If a line of the data below holds the word "hours", list it.
---------------
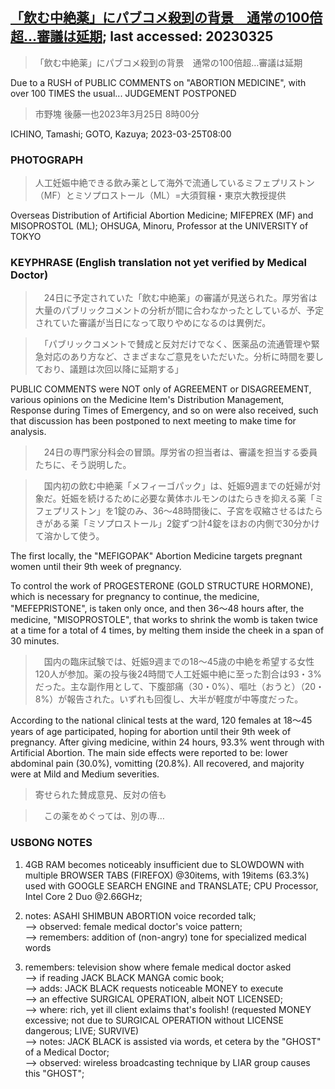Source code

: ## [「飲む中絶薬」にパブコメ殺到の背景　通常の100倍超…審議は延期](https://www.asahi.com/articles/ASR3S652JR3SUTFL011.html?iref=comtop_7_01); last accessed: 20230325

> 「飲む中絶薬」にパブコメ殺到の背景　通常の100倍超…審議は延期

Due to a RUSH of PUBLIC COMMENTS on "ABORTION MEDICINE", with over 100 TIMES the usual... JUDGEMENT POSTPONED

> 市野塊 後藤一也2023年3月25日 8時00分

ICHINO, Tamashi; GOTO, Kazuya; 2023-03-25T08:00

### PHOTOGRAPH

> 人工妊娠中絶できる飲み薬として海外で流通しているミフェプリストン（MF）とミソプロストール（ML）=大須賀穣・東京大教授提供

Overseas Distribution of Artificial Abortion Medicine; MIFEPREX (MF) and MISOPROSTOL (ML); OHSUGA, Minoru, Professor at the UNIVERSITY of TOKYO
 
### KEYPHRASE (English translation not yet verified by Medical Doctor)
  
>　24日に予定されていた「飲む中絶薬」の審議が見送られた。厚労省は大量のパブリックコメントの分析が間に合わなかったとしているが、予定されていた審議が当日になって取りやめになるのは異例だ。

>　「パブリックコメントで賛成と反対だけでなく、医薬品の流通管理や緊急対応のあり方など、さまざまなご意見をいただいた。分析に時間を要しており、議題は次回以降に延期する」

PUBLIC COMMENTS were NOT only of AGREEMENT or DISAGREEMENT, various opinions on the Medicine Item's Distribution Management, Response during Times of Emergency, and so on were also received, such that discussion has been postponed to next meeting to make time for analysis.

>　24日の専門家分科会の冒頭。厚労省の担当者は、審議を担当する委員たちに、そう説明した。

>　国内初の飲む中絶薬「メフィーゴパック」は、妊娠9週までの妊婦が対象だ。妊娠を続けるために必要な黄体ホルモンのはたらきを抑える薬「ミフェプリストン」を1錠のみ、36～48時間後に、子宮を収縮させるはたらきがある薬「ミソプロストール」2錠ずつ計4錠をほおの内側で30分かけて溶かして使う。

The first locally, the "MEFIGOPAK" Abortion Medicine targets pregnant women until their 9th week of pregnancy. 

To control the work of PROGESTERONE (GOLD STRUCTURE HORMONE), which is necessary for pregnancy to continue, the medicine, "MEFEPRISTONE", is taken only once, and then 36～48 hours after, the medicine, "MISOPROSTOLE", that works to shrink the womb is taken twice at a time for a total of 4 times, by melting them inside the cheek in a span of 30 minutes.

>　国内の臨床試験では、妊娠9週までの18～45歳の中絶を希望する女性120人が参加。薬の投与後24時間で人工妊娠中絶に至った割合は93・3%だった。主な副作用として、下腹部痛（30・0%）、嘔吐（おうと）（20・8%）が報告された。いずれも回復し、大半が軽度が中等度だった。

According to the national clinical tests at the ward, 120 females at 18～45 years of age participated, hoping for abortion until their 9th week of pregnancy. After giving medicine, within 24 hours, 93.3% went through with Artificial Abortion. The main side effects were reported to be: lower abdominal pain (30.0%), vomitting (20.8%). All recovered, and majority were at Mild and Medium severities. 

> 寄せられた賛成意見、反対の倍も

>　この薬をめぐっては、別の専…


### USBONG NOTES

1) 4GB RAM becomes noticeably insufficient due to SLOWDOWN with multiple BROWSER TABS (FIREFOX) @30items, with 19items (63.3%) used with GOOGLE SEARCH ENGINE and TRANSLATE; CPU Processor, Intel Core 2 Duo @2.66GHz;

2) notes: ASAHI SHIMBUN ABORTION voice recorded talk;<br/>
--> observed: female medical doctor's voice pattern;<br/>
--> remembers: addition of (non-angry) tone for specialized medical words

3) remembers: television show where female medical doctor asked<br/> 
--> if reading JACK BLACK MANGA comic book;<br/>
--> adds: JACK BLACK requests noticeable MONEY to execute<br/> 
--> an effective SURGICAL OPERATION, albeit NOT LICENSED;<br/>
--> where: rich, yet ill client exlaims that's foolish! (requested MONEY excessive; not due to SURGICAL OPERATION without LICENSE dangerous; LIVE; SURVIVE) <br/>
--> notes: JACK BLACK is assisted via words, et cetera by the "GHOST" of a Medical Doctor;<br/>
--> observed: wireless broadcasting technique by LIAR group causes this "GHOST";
---------------
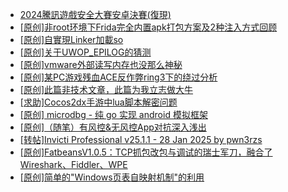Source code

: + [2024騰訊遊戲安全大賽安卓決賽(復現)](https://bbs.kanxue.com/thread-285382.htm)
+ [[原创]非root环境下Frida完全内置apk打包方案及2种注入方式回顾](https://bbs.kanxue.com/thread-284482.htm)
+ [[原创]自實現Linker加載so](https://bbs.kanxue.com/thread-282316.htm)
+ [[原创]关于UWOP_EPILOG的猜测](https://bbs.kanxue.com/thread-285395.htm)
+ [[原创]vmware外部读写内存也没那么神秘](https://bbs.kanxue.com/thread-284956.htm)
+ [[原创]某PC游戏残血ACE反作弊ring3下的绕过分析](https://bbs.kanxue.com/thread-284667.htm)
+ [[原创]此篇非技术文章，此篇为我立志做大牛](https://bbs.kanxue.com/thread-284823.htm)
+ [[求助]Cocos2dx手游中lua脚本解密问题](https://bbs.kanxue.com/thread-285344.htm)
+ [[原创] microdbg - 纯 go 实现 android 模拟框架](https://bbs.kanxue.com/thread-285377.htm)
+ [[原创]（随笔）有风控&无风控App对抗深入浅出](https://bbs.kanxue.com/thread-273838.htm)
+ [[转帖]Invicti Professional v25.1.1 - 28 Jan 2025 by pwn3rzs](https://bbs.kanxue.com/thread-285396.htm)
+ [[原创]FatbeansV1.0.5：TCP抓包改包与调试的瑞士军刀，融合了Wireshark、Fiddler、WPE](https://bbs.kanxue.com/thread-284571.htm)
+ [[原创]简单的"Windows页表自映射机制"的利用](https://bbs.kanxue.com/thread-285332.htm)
---------------
**Written reply:**
To control the work of PROGESTERONE (GOLD STRUCTURE HORMONE), which is necessary for pregnancy to continue, the medicine, "MEFEPRISTONE", is taken only once, and then 36～48 hours after, the medicine, "MISOPROSTOLE", that works to shrink the womb is taken twice at a time for a total of 4 times, by melting them inside the cheek in a span of 30 minutes.
According to the national clinical tests at the ward, 120 females at 18～45 years of age participated, hoping for abortion until their 9th week of pregnancy. After giving medicine, within 24 hours, 93.3% went through with Artificial Abortion. The main side effects were reported to be: lower abdominal pain (30.0%), vomitting (20.8%). All recovered, and majority were at Mild and Medium severities. 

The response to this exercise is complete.